The Royal Court has been transformed into a boxing ring for Roy Williams’ new play, Sucker Punch. A new circle has been built to face to the old one, so we look down on the ring, and the punch bags, and the utilitarian chairs in the gym, where the old trainer Charlie (Nigel Lindsay) is putting the white welterweight hope (Jason Maza) through some punishing routines as we take our seats.

New corridors are plastered with cuttings of forgotten matches and champions. This amazing transformation by designer Miriam Buether comes at a price. The audience sections are alienated from each other. My recycled stalls leather seat was excruciatingly uncomfortable, jammed in at the end of a row.
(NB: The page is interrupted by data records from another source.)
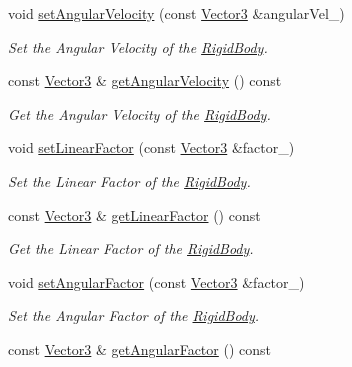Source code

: \begin{DoxyCompactItemize}
void \hyperlink{class_magnum_1_1_physics3_1_1_rigid_body_a1dd87fc98e3abb8f0f51a459b47e32e8}{set\+Angular\+Velocity} (const \hyperlink{class_magnum_1_1_vector3}{Vector3} \&angular\+Vel\+\_\+)
\begin{DoxyCompactList}\small\item\em Set the Angular Velocity of the \hyperlink{class_magnum_1_1_physics3_1_1_rigid_body}{Rigid\+Body}. \end{DoxyCompactList}\item 
const \hyperlink{class_magnum_1_1_vector3}{Vector3} \& \hyperlink{class_magnum_1_1_physics3_1_1_rigid_body_a18fb8fe77d47702ba76e3bc53d886ab9}{get\+Angular\+Velocity} () const 
\begin{DoxyCompactList}\small\item\em Get the Angular Velocity of the \hyperlink{class_magnum_1_1_physics3_1_1_rigid_body}{Rigid\+Body}. \end{DoxyCompactList}\item 
void \hyperlink{class_magnum_1_1_physics3_1_1_rigid_body_ab10f62f9a8043afbc52eb3250b8a9ea9}{set\+Linear\+Factor} (const \hyperlink{class_magnum_1_1_vector3}{Vector3} \&factor\+\_\+)
\begin{DoxyCompactList}\small\item\em Set the Linear Factor of the \hyperlink{class_magnum_1_1_physics3_1_1_rigid_body}{Rigid\+Body}. \end{DoxyCompactList}\item 
const \hyperlink{class_magnum_1_1_vector3}{Vector3} \& \hyperlink{class_magnum_1_1_physics3_1_1_rigid_body_a6bbf3d47156ec0e4891ed66df91b78c5}{get\+Linear\+Factor} () const 
\begin{DoxyCompactList}\small\item\em Get the Linear Factor of the \hyperlink{class_magnum_1_1_physics3_1_1_rigid_body}{Rigid\+Body}. \end{DoxyCompactList}\item 
void \hyperlink{class_magnum_1_1_physics3_1_1_rigid_body_a1a46b0f42049edca3a2b1ac4ba31e89b}{set\+Angular\+Factor} (const \hyperlink{class_magnum_1_1_vector3}{Vector3} \&factor\+\_\+)
\begin{DoxyCompactList}\small\item\em Set the Angular Factor of the \hyperlink{class_magnum_1_1_physics3_1_1_rigid_body}{Rigid\+Body}. \end{DoxyCompactList}\item 
const \hyperlink{class_magnum_1_1_vector3}{Vector3} \& \hyperlink{class_magnum_1_1_physics3_1_1_rigid_body_a0d4484ceee782e1d56a2b9f6c96ff6d8}{get\+Angular\+Factor} () const 

\end{DoxyCompactItemize}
And the, in effect, awkward traverse staging and over-microphoned actors (why?) make a jumble of much of the text.

Most crucially, you miss almost all of the main man Leon’s terrific spotlight speeches about his early fights, full of detail and colour, in a sort of “big night” blare. Content is sacrificed to atmosphere, which is nonetheless terrific; especially in the climactic slow motion showdown between Leon (an absolutely brilliant, slyly athletic and skipping Daniel Kaluuya) and his best friend Troy (pin-sharp Anthony Welsh).

These boys are black, climbing out of the ghetto into the ring, rather like the heroes of two great American boxing plays, Clifford OdetsGolden Boy and Howard Sackler’s The Great White Hope. Williams aims lower than either of those writers, but he lands some telling blows about racism in the early 1980s, Mrs Thatcher (surprise, surprise) and a few jabs about the incipient riots in Brixton and Tottenham.

Mostly though, and very skilfully, Williams shuffles his six main characters to show how the lads graduate from cleaning toilets to fighting each other, playing around with the trainer’s daughter (sparkish Sarah Ridgeway), and dealing with parental expectation (Trevor Laird is a delight as Leon’s devious dad), while Charlie’s gym goes down the shoot and the big bucks beckon in the momentous, fur-coated shape of Gary Beadle’s American manager.

It’s all good fun and should be a riot if it finds its right audience. I just wish Sacha Wares’ dynamic production – with exciting lighting by Peter Mumford and great boxing choreography by Leon Baugh – was as thoroughly audible as it is enjoyably authentic and spirited.